De plus, le constructeur de Milwaukee (Wisconsin) qui écoule 400 000 motos par année en Europe subit une surtaxe (de rétorsion) de 25% sur le marché européen. Face à une telle surenchère, le groupe a annoncé la délocalisation d’une partie de sa production hors des Etats-Unis. «La stratégie de l’administration américaine fait fausse route, écrit la Chambre. Elle met en péril la récente résurgence de notre économie.»

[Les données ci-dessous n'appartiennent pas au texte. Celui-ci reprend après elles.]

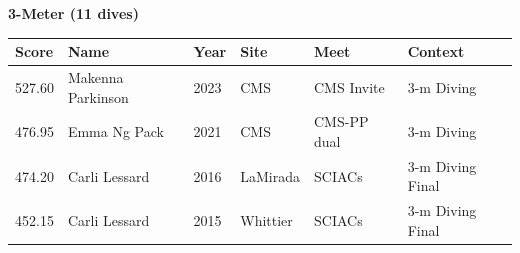 \noindent\begin{minipage}[t]{0.98\textwidth}
\centering
\textbf{\textcolor{teamprimary}{3-Meter (11 dives)}}\par
\vspace{0.5em}
\centering
\small
\renewcommand{\arraystretch}{1.0}
\setlength{\tabcolsep}{4pt}
\begin{tabular}{@{}p{2.0cm}p{3.2cm}p{1.2cm}p{2.0cm}p{2.0cm}p{2.5cm}@{}}
\toprule
\textbf{Score} & \textbf{Name} & \textbf{Year} & \textbf{Site} & \textbf{Meet} & \textbf{Context} \\
\midrule
527.60 & Makenna Parkinson & 2023 & CMS & CMS Invite & 3-m Diving \\
476.95 & Emma Ng Pack & 2021 & CMS & CMS-PP dual & 3-m Diving \\
474.20 & Carli Lessard & 2016 & LaMirada & SCIACs & 3-m Diving Final \\
452.15 & Carli Lessard & 2015 & Whittier & SCIACs & 3-m Diving Final \\
\bottomrule
\end{tabular}
\end{minipage}
\vspace{1.2em}
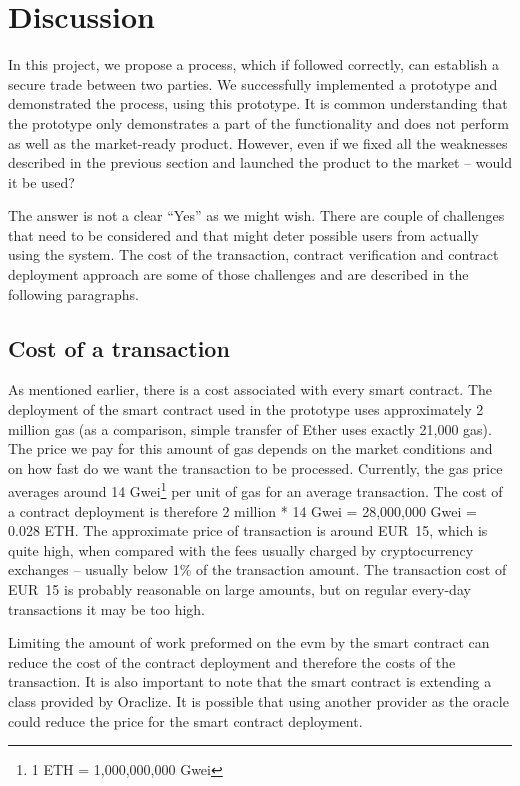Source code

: \section{Discussion}\label{sec:discussion}

In this project, we propose a process, which if followed correctly, can establish a secure trade between two parties. We successfully implemented a prototype and demonstrated the process, using this prototype. It is common understanding that the prototype only demonstrates a part of the functionality and does not perform as well as the market-ready product. However, even if we fixed all the weaknesses described in the previous section and launched the product to the market -- would it be used?

The answer is not a clear ``Yes'' as we might wish. There are couple of challenges that need to be considered and that might deter possible users from actually using the system. The cost of the transaction, contract verification and contract deployment approach are some of those challenges and are described in the following paragraphs.

\subsection{Cost of a transaction}
As mentioned earlier, there is a cost associated with every smart contract. The deployment of the smart contract used in the prototype uses approximately 2 million gas (as a comparison, simple transfer of Ether uses exactly 21,000 gas). The price we pay for this amount of gas depends on the market conditions and on how fast do we want the transaction to be processed. Currently, the gas price averages around 14 Gwei\footnote{1 ETH = 1,000,000,000 Gwei} per unit of gas for an average transaction\footnotemark. The cost of a contract deployment is therefore 2 million * 14 Gwei = 28,000,000 Gwei = 0.028 ETH. The approximate price of transaction is around EUR~15, which is quite high, when compared with the fees usually charged by cryptocurrency exchanges -- usually below 1\% of the transaction amount. The transaction cost of EUR~15 is probably reasonable on large amounts, but on regular every-day transactions it may be too high.
% 

Limiting the amount of work preformed on the \acrshort{evm} by the smart contract can reduce the cost of the contract deployment and therefore the costs of the transaction. It is also important to note that the smart contract is extending a class provided by Oraclize. It is possible that using another provider as the oracle could reduce the price for the smart contract deployment.

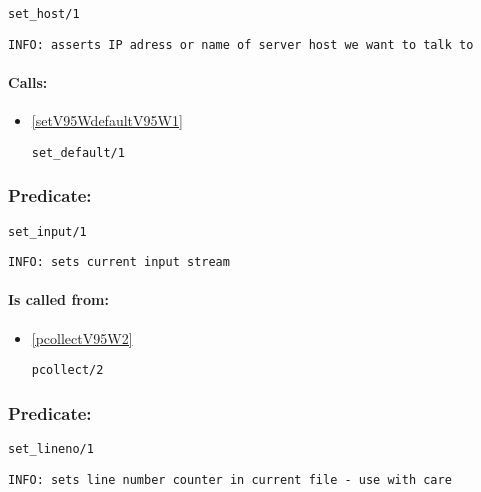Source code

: \begin{verbatim}
set_host/1
\end{verbatim}

{\small \begin{verbatim}
INFO: asserts IP adress or name of server host we want to talk to

\end{verbatim}}
\paragraph{Calls:} 
\begin{itemize}
\item \ref{setV95WdefaultV95W1} 
\begin{verbatim}
set_default/1
\end{verbatim}

\end{itemize}

\subsubsection{Predicate:} \label{setV95WinputV95W1}

\begin{verbatim}
set_input/1
\end{verbatim}

{\small \begin{verbatim}
INFO: sets current input stream

\end{verbatim}}
\paragraph{Is called from:} 
\begin{itemize}
\item \ref{pcollectV95W2} 
\begin{verbatim}
pcollect/2
\end{verbatim}

\end{itemize}

\subsubsection{Predicate:} \label{setV95WlinenoV95W1}

\begin{verbatim}
set_lineno/1
\end{verbatim}

{\small \begin{verbatim}
INFO: sets line number counter in current file - use with care

\end{verbatim}}
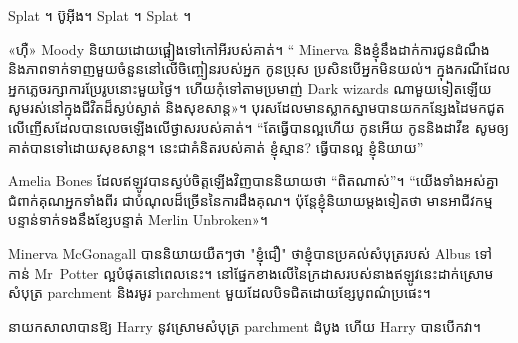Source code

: Splat ។ ប៊ូអ៊ីង។ Splat ។ Splat ។

«ហ៊ឺ» Moody និយាយដោយផ្អៀងទៅកៅអីរបស់គាត់។ “ Minerva និងខ្ញុំនឹងដាក់ការជូនដំណឹង និងភាពទាក់ទាញមួយចំនួននៅលើចិញ្ចៀនរបស់អ្នក កូនប្រុស ប្រសិនបើអ្នកមិនយល់។ ក្នុងករណីដែលអ្នកភ្លេចរក្សាការប្រែរូបនោះមួយថ្ងៃ។ ហើយ​កុំ​ទៅ​តាម​ប្រមាញ់ Dark wizards ណា​មួយ​ទៀត​ឡើយ សូម​រស់​នៅ​ក្នុង​ជីវិត​ដ៏​ស្ងប់ស្ងាត់ និង​សុខសាន្ត»។ បុរស​ដែល​មាន​ស្លាកស្នាម​បាន​យក​កន្សែង​ដៃ​មក​ជូត​លើ​ញើស​ដែល​បាន​លេច​ឡើង​លើ​ថ្ងាស​របស់​គាត់។ “តែ​ធ្វើ​បាន​ល្អ​ហើយ កូន​អើយ កូន​និង​ដាវីឌ សូម​ឲ្យ​គាត់​បាន​ទៅ​ដោយ​សុខសាន្ត។ នេះ​ជា​គំនិត​របស់​គាត់ ខ្ញុំ​ស្មាន? ធ្វើបានល្អ ខ្ញុំនិយាយ”

Amelia Bones ដែល​ឥឡូវ​បាន​ស្ងប់​ចិត្ត​ឡើង​វិញ​បាន​និយាយ​ថា “ពិត​ណាស់”។ “យើងទាំងអស់គ្នាជំពាក់គុណអ្នកទាំងពីរ ជាបំណុលដ៏ច្រើននៃការដឹងគុណ។ ប៉ុន្តែ​ខ្ញុំ​និយាយ​ម្តង​ទៀត​ថា មាន​អាជីវកម្ម​បន្ទាន់​ទាក់ទង​នឹង​ខ្សែ​បន្ទាត់ Merlin Unbroken»។

Minerva McGonagall បាននិយាយយឺតៗថា "ខ្ញុំជឿ" ថាខ្ញុំបានប្រគល់សំបុត្ររបស់ Albus ទៅកាន់ Mr~Potter ល្អបំផុតនៅពេលនេះ។ នៅផ្នែកខាងលើនៃក្រដាសរបស់នាងឥឡូវនេះដាក់ស្រោមសំបុត្រ parchment និងរមូរ parchment មួយដែលបិទជិតដោយខ្សែបូពណ៌ប្រផេះ។

នាយកសាលាបានឱ្យ Harry នូវស្រោមសំបុត្រ parchment ដំបូង ហើយ Harry បានបើកវា។

\later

Mais les autres régions du monde seront tout aussi affectées. La zone euro craint le pire au cas où Washington exécuterait sa menace d’imposer une surtaxe de 20% sur les voitures européennes entrant sur le marché américain. L’industrie automobile allemande en particulier, mais aussi les industries italienne, française et britannique font tout pour éviter ce scénario. Au total, les exportations automobiles européennes vers les Etats-Unis représentent 30 milliards de dollars par année. Le FMI table d’ores et déjà sur une baisse de la croissance pour l’Allemagne, la France et l’Italie à hauteur de 0,3% en 2018. Le Japon, le Mexique et le Canada, également exportateurs d’automobiles aux Etats-Unis, paieront aussi un lourd tribut.
Resserrement monétaire
Dans une chronique publiée le week-end dernier, l’économiste et professeur américain Nouriel Roubini fait remarquer que «le protectionnisme de plus en plus agressif de Trump menace aujourd’hui la part importante de la croissance mondiale due à la Chine et aux Etats-Unis». Il fait surtout remarquer que la reprise est soumise à risques du fait que les programmes d’assouplissement monétaire et les taux d’intérêt qui tendent à grimper ne soutiendront plus la croissance, comme en 2017.
Nouriel Roubini note également que l’administration Trump a fini par faire régner l’incertitude sur l’économie mondiale. Par conséquent, les marchés sont volatils, et les prix des actions ou des matières premières sont instables depuis trois mois.
Pour Valentin Bissat, économiste chez Mirabaud Asset Management, une hausse généralisée des droits de douane de 10 points de pourcentage aura, selon certaines études, un impact estimé à près de 3% du PIB sur trois ans. Les difficultés se feront sentir à travers différents canaux, en particulier l’investissement et la consommation.
L’économiste anticipe également un resserrement des conditions financières et la hausse des coûts d’emprunt qui pèseraient sur l’activité américaine et mondiale. «La hausse de l’inflation, qui a déjà atteint l’objectif de 2%, pourrait amener la Réserve fédérale à accélérer la remontée des taux d’intérêt», conclut-il.